▶ **Work request**
Beginning with the line containing "Download di più", give every line again exactly as it is, ending with the last line of the entries.
START Given data
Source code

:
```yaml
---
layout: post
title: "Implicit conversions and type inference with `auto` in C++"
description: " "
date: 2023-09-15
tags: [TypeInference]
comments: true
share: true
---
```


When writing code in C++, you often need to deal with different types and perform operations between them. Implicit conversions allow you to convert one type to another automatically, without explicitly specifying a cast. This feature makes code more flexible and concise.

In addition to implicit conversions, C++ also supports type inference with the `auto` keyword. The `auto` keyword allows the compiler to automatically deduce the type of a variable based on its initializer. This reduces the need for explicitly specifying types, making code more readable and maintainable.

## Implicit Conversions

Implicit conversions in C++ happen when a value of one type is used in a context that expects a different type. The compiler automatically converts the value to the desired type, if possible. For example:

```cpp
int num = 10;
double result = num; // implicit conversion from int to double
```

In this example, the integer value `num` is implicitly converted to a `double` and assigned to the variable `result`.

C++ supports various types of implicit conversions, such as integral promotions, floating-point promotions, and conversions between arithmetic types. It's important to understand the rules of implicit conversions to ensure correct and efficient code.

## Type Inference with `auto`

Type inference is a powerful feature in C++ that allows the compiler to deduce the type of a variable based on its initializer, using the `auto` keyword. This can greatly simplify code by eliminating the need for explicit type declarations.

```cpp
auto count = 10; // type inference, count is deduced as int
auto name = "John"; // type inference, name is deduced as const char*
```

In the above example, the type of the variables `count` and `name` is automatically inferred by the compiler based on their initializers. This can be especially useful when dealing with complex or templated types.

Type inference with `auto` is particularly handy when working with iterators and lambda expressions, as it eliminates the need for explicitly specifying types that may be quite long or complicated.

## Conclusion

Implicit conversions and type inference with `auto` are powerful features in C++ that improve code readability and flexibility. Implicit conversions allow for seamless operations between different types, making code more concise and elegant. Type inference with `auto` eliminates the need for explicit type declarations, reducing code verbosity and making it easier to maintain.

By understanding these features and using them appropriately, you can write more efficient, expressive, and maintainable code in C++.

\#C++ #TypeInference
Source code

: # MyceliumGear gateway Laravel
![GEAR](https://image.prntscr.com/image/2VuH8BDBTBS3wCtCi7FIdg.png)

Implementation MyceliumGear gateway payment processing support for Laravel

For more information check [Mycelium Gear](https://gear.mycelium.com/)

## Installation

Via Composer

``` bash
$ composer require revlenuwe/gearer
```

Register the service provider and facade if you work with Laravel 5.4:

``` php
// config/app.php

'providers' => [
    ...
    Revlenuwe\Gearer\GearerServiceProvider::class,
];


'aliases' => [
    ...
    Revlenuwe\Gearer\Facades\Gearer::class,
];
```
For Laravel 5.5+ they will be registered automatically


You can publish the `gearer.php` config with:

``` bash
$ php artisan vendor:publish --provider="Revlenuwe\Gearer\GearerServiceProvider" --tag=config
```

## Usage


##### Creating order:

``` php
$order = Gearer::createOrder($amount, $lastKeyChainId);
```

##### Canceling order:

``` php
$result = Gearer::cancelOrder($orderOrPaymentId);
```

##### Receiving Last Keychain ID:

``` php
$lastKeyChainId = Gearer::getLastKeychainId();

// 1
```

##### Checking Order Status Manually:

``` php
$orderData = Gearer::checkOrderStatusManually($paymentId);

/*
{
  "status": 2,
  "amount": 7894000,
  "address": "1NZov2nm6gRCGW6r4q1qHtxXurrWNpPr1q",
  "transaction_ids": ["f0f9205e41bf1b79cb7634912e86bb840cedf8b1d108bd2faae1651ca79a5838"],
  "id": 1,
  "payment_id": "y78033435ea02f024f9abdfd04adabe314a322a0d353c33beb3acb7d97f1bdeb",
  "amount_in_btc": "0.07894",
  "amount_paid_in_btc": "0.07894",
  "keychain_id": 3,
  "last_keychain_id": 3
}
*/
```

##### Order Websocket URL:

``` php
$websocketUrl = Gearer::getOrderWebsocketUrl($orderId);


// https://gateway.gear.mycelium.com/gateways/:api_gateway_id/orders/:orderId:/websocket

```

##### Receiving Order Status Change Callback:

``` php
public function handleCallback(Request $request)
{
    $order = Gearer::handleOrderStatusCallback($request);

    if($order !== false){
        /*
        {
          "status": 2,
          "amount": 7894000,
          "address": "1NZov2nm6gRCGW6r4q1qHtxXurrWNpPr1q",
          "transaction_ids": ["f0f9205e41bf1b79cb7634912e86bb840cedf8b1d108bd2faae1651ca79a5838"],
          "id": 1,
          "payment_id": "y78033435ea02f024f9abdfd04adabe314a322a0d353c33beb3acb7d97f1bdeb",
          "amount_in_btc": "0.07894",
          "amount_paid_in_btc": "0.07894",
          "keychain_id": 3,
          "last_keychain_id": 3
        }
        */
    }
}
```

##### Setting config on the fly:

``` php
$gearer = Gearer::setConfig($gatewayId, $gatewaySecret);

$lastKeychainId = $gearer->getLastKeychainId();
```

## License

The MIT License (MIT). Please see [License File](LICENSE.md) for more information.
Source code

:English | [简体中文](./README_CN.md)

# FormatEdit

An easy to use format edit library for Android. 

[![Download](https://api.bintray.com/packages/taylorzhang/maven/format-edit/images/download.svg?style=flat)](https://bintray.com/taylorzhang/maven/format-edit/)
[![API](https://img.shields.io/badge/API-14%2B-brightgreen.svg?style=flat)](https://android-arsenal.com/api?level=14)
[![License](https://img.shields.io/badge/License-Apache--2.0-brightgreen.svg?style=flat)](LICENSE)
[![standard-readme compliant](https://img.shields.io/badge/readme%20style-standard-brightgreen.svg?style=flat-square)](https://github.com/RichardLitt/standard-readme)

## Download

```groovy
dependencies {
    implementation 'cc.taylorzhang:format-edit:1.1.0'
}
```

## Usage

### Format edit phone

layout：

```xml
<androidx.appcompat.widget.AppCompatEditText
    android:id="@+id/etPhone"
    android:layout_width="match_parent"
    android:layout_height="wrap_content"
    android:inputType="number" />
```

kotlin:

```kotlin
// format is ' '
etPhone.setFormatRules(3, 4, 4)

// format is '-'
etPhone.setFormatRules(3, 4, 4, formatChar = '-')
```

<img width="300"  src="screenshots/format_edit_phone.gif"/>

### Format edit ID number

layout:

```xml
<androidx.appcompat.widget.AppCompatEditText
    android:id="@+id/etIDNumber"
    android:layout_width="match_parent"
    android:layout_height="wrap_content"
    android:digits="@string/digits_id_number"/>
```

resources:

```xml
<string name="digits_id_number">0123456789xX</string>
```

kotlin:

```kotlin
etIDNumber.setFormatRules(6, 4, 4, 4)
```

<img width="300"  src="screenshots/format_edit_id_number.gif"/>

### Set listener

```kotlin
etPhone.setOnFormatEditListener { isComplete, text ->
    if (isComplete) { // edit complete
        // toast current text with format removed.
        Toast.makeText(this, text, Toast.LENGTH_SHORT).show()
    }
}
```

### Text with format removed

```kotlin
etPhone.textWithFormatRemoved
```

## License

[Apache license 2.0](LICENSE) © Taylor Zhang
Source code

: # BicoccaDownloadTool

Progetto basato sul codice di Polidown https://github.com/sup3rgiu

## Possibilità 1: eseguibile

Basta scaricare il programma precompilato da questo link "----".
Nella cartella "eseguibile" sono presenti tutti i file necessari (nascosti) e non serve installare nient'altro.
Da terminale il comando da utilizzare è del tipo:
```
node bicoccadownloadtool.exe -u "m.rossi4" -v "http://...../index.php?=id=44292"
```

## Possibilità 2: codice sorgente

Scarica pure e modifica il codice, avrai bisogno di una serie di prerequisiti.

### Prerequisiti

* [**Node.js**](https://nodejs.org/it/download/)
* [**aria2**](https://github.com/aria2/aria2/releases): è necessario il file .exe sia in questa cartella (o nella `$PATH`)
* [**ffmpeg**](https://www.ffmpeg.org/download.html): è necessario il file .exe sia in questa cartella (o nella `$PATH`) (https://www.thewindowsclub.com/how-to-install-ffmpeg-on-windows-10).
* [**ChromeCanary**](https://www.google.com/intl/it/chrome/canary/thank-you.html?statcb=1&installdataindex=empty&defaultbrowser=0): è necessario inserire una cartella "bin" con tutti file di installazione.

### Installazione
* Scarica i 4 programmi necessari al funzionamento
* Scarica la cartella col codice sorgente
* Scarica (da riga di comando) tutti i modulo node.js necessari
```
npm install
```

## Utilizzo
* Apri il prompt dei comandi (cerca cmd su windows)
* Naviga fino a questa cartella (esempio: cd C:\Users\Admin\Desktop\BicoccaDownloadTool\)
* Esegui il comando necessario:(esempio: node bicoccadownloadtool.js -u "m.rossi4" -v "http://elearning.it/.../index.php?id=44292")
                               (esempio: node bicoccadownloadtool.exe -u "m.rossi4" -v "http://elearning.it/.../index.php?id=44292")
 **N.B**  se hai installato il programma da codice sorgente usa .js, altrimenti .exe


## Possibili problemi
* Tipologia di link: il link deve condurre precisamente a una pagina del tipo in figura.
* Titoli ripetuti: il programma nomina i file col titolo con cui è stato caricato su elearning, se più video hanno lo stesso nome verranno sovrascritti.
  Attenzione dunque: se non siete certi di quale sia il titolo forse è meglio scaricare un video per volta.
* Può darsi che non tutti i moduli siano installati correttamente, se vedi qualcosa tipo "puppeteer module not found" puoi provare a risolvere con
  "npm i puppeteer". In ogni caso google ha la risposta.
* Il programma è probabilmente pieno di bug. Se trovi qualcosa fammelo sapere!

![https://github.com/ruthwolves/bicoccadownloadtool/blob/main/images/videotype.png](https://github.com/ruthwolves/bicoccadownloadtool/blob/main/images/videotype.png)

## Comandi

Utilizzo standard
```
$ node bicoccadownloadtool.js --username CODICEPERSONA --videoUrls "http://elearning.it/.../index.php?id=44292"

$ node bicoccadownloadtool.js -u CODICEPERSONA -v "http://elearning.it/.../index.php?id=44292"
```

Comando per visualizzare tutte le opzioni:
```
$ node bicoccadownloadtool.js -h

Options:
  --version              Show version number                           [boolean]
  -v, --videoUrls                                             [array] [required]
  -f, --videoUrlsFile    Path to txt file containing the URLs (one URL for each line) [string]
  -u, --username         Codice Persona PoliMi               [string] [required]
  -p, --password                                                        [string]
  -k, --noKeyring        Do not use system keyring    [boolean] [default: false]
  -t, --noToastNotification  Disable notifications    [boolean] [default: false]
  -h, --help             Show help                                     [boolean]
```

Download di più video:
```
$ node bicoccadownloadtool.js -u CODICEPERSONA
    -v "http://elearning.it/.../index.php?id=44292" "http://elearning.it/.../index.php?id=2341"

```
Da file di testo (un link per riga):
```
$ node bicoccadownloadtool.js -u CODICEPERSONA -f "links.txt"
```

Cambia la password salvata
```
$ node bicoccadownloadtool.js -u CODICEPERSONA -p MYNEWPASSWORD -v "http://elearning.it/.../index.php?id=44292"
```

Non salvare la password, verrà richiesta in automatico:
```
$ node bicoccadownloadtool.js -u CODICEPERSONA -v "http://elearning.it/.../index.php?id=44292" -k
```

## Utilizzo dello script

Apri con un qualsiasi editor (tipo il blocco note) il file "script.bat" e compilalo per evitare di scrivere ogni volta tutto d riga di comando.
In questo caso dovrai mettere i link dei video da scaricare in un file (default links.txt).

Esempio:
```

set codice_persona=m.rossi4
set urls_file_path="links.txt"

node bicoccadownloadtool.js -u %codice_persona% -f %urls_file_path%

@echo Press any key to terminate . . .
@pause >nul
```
END Given data
▶ **Task output**
Download di più video:
```
$ node bicoccadownloadtool.js -u CODICEPERSONA
    -v "http://elearning.it/.../index.php?id=44292" "http://elearning.it/.../index.php?id=2341"

```
Da file di testo (un link per riga):
```
$ node bicoccadownloadtool.js -u CODICEPERSONA -f "links.txt"
```

Cambia la password salvata
```
$ node bicoccadownloadtool.js -u CODICEPERSONA -p MYNEWPASSWORD -v "http://elearning.it/.../index.php?id=44292"
```

Non salvare la password, verrà richiesta in automatico:
```
$ node bicoccadownloadtool.js -u CODICEPERSONA -v "http://elearning.it/.../index.php?id=44292" -k
```

## Utilizzo dello script

Apri con un qualsiasi editor (tipo il blocco note) il file "script.bat" e compilalo per evitare di scrivere ogni volta tutto d riga di comando.
In questo caso dovrai mettere i link dei video da scaricare in un file (default links.txt).

Esempio:
```

set codice_persona=m.rossi4
set urls_file_path="links.txt"

node bicoccadownloadtool.js -u %codice_persona% -f %urls_file_path%

@echo Press any key to terminate . . .
@pause >nul
```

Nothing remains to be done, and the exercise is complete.